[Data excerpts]
______

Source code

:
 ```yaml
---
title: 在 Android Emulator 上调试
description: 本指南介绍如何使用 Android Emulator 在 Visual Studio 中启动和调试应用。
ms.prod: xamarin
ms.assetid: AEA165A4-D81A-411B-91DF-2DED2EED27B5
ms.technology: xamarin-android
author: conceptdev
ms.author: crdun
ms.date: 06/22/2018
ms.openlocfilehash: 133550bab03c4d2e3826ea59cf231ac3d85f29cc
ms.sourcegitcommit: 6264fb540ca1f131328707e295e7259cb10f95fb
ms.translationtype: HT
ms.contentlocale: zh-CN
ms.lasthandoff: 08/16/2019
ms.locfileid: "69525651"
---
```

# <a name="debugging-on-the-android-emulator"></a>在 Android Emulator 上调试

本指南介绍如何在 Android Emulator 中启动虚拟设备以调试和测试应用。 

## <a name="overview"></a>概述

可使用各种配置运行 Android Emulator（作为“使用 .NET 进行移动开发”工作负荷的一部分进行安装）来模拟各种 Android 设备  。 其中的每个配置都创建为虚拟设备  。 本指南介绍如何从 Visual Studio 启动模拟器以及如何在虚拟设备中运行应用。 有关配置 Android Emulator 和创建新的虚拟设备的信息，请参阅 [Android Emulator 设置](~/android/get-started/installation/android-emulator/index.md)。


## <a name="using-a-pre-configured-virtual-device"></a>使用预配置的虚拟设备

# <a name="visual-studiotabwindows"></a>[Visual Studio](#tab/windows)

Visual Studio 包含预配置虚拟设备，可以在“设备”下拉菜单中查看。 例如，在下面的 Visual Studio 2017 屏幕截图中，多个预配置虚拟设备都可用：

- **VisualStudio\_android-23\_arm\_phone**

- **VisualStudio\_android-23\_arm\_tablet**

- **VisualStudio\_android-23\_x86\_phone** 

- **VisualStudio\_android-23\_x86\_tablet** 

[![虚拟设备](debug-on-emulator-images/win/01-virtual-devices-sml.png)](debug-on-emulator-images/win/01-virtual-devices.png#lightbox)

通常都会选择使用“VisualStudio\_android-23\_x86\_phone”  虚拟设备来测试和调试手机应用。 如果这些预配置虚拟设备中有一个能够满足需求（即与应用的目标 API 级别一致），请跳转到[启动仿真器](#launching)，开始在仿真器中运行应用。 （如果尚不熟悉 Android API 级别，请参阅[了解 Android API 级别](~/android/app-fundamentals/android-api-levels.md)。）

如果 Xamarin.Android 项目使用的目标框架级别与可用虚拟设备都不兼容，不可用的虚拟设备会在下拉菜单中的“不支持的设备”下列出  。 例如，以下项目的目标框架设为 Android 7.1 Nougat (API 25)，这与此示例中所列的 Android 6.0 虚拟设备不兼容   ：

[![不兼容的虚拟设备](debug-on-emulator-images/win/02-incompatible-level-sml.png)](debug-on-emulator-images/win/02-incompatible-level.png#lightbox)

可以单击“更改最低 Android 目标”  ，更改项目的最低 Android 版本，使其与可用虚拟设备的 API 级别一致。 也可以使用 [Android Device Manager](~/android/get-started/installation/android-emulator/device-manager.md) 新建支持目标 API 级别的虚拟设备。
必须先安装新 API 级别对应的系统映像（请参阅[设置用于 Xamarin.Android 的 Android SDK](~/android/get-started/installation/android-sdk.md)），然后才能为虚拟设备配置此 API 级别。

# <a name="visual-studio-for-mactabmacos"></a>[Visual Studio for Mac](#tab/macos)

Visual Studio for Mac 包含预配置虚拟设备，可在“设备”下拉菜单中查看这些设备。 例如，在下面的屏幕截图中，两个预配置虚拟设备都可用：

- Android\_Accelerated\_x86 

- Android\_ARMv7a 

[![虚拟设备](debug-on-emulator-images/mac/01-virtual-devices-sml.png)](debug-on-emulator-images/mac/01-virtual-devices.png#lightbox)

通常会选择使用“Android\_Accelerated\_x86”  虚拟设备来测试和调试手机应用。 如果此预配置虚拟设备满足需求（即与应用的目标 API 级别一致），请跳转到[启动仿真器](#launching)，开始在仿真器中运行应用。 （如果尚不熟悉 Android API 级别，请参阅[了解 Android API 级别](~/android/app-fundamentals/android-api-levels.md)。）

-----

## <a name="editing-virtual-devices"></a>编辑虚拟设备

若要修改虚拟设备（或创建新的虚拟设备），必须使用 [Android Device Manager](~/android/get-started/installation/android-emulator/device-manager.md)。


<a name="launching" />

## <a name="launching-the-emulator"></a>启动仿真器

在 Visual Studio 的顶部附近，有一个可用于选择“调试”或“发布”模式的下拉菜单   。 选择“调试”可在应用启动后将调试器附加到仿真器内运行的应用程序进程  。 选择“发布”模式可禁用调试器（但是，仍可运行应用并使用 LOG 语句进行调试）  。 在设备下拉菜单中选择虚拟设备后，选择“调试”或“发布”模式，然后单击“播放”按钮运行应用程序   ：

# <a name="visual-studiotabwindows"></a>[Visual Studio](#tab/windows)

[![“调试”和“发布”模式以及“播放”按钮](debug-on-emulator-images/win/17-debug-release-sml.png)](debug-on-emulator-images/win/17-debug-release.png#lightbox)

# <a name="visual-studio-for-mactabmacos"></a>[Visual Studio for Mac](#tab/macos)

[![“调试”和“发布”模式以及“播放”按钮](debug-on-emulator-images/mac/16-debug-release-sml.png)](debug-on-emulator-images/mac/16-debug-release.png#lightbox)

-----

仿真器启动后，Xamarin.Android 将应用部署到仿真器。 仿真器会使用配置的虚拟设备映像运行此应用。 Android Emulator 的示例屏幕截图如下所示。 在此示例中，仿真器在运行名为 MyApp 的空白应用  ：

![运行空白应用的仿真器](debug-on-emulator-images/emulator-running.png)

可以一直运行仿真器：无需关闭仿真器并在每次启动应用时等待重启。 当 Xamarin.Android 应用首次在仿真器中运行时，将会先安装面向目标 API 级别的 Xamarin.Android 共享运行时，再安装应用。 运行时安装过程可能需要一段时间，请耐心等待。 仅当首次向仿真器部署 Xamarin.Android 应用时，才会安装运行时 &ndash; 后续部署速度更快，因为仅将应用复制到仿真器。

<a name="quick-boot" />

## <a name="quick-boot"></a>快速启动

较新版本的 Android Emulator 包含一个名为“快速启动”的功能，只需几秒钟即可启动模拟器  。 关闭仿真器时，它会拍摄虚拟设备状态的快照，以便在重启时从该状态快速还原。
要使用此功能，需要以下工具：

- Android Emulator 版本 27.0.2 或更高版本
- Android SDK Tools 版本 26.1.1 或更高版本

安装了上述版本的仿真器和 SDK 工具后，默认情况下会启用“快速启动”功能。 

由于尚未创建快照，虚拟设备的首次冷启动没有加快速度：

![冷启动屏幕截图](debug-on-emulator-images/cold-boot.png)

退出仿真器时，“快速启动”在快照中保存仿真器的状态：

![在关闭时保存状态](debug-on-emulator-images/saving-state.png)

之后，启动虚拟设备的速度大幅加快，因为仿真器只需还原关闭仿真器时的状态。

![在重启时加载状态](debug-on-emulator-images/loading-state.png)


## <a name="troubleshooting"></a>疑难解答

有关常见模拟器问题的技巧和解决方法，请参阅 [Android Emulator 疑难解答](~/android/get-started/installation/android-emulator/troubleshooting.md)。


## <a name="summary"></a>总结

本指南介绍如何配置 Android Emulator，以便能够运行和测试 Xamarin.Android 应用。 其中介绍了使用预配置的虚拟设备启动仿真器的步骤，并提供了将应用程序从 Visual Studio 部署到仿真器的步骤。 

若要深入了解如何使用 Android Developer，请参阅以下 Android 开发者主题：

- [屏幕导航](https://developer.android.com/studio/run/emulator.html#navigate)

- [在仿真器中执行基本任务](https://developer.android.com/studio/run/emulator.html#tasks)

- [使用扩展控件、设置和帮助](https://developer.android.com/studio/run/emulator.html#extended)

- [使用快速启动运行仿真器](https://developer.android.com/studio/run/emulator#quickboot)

______

▶ [Your task]
Find every line in the records above that contains the word "release", and copy each one.

▶ [Written reply]
[![“调试”和“发布”模式以及“播放”按钮](debug-on-emulator-images/win/17-debug-release-sml.png)](debug-on-emulator-images/win/17-debug-release.png#lightbox)
[![“调试”和“发布”模式以及“播放”按钮](debug-on-emulator-images/mac/16-debug-release-sml.png)](debug-on-emulator-images/mac/16-debug-release.png#lightbox)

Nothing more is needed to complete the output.